Top of THE DATA
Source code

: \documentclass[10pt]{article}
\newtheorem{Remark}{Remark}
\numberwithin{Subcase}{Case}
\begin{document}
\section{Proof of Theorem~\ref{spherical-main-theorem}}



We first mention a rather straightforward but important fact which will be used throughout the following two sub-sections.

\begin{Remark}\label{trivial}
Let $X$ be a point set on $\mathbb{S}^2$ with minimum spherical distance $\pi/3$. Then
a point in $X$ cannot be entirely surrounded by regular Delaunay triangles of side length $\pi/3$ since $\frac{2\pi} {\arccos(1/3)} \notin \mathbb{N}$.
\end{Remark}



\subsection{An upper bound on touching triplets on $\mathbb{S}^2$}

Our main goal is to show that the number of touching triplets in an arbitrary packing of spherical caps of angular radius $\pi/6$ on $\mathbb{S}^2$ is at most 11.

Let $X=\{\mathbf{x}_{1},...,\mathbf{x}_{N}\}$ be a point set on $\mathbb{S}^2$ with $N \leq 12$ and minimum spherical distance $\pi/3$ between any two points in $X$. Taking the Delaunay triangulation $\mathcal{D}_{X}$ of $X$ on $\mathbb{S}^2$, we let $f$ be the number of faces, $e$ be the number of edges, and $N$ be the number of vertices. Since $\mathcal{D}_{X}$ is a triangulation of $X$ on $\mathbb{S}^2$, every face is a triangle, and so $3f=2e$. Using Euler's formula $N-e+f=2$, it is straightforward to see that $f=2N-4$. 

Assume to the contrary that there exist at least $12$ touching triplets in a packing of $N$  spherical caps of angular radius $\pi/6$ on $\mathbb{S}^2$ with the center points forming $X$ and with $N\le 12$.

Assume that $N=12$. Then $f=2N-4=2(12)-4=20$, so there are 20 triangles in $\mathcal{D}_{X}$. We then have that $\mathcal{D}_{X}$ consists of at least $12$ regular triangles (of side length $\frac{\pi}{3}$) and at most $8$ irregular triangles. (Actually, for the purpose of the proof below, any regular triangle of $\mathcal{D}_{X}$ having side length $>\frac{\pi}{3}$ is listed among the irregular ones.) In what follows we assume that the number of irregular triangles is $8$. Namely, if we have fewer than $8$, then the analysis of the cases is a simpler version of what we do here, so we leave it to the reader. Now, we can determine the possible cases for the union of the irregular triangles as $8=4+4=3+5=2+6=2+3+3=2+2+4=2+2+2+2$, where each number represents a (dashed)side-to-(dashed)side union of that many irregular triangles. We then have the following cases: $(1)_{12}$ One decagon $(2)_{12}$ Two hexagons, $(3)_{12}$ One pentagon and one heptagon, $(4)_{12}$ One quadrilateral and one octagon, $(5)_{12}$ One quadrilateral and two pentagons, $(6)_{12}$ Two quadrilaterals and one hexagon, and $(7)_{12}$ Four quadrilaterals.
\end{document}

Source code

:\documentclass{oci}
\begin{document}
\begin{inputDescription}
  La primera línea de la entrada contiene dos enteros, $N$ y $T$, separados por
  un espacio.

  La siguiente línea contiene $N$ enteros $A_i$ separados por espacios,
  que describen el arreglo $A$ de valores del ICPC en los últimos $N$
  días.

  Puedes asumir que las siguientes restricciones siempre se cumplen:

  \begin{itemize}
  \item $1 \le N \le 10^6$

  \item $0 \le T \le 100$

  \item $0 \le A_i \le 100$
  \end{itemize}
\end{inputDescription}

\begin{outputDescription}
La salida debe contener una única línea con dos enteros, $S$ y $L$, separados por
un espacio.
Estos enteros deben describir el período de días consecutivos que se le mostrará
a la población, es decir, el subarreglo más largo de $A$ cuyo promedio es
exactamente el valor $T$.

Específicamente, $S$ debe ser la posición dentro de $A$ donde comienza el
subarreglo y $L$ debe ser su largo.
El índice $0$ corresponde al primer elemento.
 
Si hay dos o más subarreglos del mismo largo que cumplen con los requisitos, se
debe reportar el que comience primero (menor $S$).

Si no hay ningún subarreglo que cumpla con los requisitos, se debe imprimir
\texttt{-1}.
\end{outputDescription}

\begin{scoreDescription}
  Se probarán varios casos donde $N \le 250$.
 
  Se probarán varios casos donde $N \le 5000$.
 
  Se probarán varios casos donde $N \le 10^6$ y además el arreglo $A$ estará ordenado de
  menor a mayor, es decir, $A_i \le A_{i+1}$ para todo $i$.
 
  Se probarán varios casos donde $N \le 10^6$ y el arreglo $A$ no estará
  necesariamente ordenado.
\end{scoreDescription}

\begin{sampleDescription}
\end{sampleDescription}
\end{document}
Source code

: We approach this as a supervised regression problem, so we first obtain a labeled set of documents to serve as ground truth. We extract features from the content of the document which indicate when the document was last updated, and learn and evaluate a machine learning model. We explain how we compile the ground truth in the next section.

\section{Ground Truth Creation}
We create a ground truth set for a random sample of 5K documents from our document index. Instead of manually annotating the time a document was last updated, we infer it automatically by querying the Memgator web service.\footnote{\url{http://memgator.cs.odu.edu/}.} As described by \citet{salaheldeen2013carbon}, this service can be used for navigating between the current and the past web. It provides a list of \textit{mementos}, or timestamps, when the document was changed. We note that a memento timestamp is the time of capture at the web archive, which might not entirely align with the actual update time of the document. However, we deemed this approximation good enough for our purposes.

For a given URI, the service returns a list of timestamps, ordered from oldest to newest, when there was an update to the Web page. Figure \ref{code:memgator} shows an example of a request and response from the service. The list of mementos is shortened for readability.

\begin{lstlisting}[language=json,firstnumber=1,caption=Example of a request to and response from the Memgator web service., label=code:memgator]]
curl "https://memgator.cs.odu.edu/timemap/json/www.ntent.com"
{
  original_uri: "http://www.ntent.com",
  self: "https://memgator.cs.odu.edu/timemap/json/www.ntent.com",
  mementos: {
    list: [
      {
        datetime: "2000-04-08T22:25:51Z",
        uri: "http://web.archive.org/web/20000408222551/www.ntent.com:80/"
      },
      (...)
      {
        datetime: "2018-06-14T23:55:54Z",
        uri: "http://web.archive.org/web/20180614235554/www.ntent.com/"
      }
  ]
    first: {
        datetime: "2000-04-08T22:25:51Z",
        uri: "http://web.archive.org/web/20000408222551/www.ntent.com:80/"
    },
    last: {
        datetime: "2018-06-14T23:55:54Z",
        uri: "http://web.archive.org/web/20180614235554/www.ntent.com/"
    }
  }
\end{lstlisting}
Bottom of THE DATA
Every line from the top of the material above through the line holding "Assume to the" should be reproduced word for word, and nothing beyond it.

TASK ANSWER:
Source code

: \documentclass[10pt]{article}
\newtheorem{Remark}{Remark}
\numberwithin{Subcase}{Case}
\begin{document}
\section{Proof of Theorem~\ref{spherical-main-theorem}}



We first mention a rather straightforward but important fact which will be used throughout the following two sub-sections.

\begin{Remark}\label{trivial}
Let $X$ be a point set on $\mathbb{S}^2$ with minimum spherical distance $\pi/3$. Then
a point in $X$ cannot be entirely surrounded by regular Delaunay triangles of side length $\pi/3$ since $\frac{2\pi} {\arccos(1/3)} \notin \mathbb{N}$.
\end{Remark}



\subsection{An upper bound on touching triplets on $\mathbb{S}^2$}

Our main goal is to show that the number of touching triplets in an arbitrary packing of spherical caps of angular radius $\pi/6$ on $\mathbb{S}^2$ is at most 11.

Let $X=\{\mathbf{x}_{1},...,\mathbf{x}_{N}\}$ be a point set on $\mathbb{S}^2$ with $N \leq 12$ and minimum spherical distance $\pi/3$ between any two points in $X$. Taking the Delaunay triangulation $\mathcal{D}_{X}$ of $X$ on $\mathbb{S}^2$, we let $f$ be the number of faces, $e$ be the number of edges, and $N$ be the number of vertices. Since $\mathcal{D}_{X}$ is a triangulation of $X$ on $\mathbb{S}^2$, every face is a triangle, and so $3f=2e$. Using Euler's formula $N-e+f=2$, it is straightforward to see that $f=2N-4$. 

Assume to the contrary that there exist at least $12$ touching triplets in a packing of $N$  spherical caps of angular radius $\pi/6$ on $\mathbb{S}^2$ with the center points forming $X$ and with $N\le 12$.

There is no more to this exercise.